At the top of the two-part video interview, Stoute speaks about Nas’ 1996 sophomore album, It Was Written. The Columbia/Sony Records release remains Nas’ best-selling LP, and a pivot from his 1994 debut, Illmatic. The album debuted at #1, in a summer where the Main Source protégé was warring with Tupac, assembling The Firm, and changing his sound and style. In reacting to the comment that many in this generation consider It Was Written to be a classic, Stoute says “That sh*t makes me so happy, bro. ‘Cause the sh*t I went through at that time…,” in a chat with hosts Elliott Wilson and Brian “B.Dot” Miller. “I had to make the follow-up to Illmatic, and then I had to make the follow-up to Mary J. Blige’s My Life; I’m the executive producer to Share My World. I kept thinking during the entire time, ‘I have to make the follow-up to two of the best albums of all-time.’ I gotta go in there and figure it out. Of course, you want to move the artist forward, but you don’t want to f*ck up what made the artist and what made them dope. I mean, My Life is a masterpiece…what Puff [Daddy] did with that album is just phenomenal. It’s hard to believe how him, Chucky [Thompson], and that team made that whole album, and the lyrics, and music, it was just so advanced. And obviously, Illmatic is one of, if not the greatest Hip-Hop album of all-time.”

In 1994, Stoute was not involved in the career of Nas. Then, the 20-year-old was around a cast that included 3rd Bass’ MC Serch as manager, mentor Large Professor, and others. First praising Illmatic, Stoute says, “[Nas] took no lines off on that whole album…from the time that first verse starts, the top of the first verse ’til you get to the end of that song, every single word has a purpose. There’s not one throwaway line. There’s not some bullsh*t metaphor to get you out of a tough [rhyme].”

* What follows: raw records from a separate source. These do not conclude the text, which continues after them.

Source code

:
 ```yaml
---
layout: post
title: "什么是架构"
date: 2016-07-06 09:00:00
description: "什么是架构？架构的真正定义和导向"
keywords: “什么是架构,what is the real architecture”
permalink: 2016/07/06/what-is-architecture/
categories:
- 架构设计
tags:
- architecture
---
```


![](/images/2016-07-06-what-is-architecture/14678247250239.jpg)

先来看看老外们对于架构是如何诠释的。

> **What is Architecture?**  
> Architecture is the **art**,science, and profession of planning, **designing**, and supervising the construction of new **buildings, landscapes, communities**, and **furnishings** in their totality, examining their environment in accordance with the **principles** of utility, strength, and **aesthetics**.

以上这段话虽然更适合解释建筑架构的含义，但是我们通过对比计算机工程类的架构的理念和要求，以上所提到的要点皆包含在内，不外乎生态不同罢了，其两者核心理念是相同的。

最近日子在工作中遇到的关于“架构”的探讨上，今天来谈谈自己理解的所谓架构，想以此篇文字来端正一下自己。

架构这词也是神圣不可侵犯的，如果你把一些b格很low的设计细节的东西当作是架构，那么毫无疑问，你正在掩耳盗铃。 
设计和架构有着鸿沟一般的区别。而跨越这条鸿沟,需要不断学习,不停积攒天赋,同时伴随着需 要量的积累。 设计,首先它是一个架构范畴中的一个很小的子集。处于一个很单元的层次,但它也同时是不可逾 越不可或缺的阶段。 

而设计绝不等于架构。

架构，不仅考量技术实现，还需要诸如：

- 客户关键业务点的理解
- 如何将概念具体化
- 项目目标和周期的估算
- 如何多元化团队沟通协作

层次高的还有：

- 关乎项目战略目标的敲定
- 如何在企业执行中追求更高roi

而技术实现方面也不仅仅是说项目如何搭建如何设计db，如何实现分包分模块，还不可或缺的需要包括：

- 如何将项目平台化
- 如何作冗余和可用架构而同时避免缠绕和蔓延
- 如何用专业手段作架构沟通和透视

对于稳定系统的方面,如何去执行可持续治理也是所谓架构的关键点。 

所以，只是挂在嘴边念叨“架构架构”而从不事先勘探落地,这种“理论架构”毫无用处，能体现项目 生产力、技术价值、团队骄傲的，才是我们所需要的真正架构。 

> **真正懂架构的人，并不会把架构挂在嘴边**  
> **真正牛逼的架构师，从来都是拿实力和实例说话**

However, as Nas was preparing It Was Written‘s first single, “If I Ruled The World (Imagine That),” there was push-back from some of the Illmatic ensemble. “I love Q-Tip. Here it goes, though: when I was at the mastering session for “[If I] Ruled The World,” I’m a 25-year-old guy makin’ [Nas’] record, and Q-Tip is telling me, straight up, ‘Yo, you sure you want to do this?’, like questioning me. I’m looking at him, and I’m like, is he mad that he didn’t produce on [It Was Written]? Maybe it was that. Maybe he’s right, and it’s not coming from any other spot than ‘Why are you puttin’ Nas in a commercial place?’ I’m sitting there thinking, look man, it’s Lauryn Hill [and an homage to a hit by] Kurtis Blow. Like, what is [Q-Tip] talking about?” Tip had made video single “One Love” on the ’94 LP. Along with Large Pro’ and Pete Rock, he was one of three of the producers that did not re-appear on It Was Written. In addition to L.E.S. and DJ Premier, the second album used Dr. Dre, The Trackmasters, Mobb Deep’s Havoc, Live Squad, and hit-maker-for-hire Rashad Smith. Elliott Wilson asks Stoute if he felt Q-Tip was rallying against making over 1980s songs, which was a trend at the time, especially by Trackmasters. Steve points to Biggie’s beloved single “Juicy,” which re-purposed much of Mtume’s “Juicy Fruit.” He continues, “It’s almost like nobody wanted Nas to do it. That’s the part that bothered me.”

Stoute contends that if the Illmatic formula did not evolve, Nas may have never reached his ultimate platform. “Like, ‘Oh, he’s not supposed to be successful? He’s supposed to just be [Kool] G Rap?’ Like, G Rap did something with Rap lyrics that was dope, and everybody appreciated what G Rap did. Nas had the G Rap thing, but Nas also is a superstar. G Rap could write his ass off; he wasn’t a superstar. Nas was a superstar.” Notably, Kool G Rap was one of Nas’ early mentors (and shopped him to Def Jam Records). Between Illmatic and It Was Written, they collaborated on video single “Fast Life.” Stoute’s Trackmasters clients also produced “Ill Street Blues” for the Corona, Queens MC.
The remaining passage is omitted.